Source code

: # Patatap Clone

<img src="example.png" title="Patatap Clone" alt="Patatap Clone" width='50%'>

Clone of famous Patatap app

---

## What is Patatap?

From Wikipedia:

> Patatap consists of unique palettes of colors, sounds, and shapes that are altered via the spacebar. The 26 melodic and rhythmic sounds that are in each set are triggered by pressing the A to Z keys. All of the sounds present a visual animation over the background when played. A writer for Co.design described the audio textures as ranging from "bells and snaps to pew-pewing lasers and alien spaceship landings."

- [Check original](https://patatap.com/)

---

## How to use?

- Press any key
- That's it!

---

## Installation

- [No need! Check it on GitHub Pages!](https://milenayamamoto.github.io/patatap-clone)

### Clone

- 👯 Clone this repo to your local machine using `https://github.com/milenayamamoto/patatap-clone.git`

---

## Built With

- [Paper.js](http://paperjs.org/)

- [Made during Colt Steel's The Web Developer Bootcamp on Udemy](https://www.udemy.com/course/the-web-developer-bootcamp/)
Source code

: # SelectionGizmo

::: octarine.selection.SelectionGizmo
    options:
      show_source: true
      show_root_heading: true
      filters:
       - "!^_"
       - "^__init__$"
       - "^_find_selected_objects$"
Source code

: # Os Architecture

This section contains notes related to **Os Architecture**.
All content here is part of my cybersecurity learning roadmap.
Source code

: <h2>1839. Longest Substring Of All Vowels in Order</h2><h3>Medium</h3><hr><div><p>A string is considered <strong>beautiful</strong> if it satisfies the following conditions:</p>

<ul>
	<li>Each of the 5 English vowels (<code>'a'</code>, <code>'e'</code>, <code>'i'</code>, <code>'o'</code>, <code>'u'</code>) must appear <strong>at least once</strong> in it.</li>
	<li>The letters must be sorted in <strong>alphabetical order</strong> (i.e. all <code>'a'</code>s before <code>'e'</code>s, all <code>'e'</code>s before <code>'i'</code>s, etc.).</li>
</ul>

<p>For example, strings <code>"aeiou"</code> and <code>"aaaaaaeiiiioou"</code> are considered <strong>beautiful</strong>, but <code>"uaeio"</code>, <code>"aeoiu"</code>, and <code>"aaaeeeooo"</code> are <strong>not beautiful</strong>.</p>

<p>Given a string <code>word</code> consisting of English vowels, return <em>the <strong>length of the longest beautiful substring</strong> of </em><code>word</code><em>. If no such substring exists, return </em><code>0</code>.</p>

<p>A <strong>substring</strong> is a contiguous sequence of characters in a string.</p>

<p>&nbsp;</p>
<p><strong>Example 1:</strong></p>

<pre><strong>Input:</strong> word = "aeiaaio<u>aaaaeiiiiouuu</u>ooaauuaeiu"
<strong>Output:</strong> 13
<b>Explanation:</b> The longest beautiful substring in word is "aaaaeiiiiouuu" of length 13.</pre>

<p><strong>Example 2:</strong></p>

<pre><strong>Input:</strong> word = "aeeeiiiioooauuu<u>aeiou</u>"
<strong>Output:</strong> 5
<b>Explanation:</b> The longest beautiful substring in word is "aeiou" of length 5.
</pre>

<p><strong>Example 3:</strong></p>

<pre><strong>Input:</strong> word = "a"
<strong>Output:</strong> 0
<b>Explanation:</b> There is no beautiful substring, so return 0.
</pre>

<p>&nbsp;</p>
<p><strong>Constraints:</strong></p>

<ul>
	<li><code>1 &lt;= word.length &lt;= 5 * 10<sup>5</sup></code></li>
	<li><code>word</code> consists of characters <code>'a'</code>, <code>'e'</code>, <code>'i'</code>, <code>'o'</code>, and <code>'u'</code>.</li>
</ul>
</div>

========================================================================

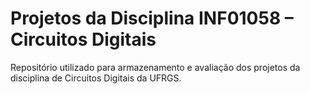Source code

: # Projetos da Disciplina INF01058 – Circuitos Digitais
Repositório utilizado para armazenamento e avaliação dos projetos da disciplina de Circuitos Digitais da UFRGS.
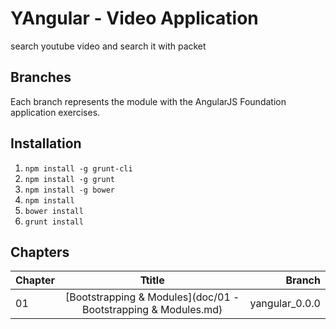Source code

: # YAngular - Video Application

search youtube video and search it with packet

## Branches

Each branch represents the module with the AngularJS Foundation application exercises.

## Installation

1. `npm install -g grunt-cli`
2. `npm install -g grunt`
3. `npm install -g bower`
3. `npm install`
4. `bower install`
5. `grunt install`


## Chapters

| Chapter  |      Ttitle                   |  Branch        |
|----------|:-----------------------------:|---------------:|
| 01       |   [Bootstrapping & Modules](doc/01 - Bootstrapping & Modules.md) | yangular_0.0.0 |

========================================================================

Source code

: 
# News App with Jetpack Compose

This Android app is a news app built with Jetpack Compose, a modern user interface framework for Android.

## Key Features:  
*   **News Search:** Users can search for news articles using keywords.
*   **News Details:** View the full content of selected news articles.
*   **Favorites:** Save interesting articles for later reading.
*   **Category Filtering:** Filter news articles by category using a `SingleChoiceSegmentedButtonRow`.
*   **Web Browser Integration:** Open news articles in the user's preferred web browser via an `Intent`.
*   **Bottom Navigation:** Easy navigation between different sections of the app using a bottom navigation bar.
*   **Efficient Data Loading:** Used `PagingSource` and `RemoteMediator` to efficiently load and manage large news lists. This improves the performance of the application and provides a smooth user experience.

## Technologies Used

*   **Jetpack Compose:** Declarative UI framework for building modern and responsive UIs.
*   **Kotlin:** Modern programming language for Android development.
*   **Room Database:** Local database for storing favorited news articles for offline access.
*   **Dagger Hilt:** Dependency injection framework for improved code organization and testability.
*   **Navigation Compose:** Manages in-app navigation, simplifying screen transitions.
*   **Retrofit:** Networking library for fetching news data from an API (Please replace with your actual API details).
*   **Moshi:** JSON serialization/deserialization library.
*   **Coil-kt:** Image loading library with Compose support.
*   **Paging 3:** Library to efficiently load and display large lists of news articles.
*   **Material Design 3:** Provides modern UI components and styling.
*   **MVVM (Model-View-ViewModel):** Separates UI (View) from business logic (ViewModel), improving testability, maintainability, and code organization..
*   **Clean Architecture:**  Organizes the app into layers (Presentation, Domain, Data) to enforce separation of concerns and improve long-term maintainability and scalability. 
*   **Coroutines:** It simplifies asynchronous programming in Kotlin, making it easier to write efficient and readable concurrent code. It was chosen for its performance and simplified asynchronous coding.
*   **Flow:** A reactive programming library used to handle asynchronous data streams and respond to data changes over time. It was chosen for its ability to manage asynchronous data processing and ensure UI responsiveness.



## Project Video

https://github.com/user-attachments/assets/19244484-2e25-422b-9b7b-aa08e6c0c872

========================================================================

### [What needs to be done]
Would you filter the entries above and keep each line that has the word "consists"?

### [Your solution]
> Patatap consists of unique palettes of colors, sounds, and shapes that are altered via the spacebar. The 26 melodic and rhythmic sounds that are in each set are triggered by pressing the A to Z keys. All of the sounds present a visual animation over the background when played. A writer for Co.design described the audio textures as ranging from "bells and snaps to pew-pewing lasers and alien spaceship landings."
	<li><code>word</code> consists of characters <code>'a'</code>, <code>'e'</code>, <code>'i'</code>, <code>'o'</code>, and <code>'u'</code>.</li>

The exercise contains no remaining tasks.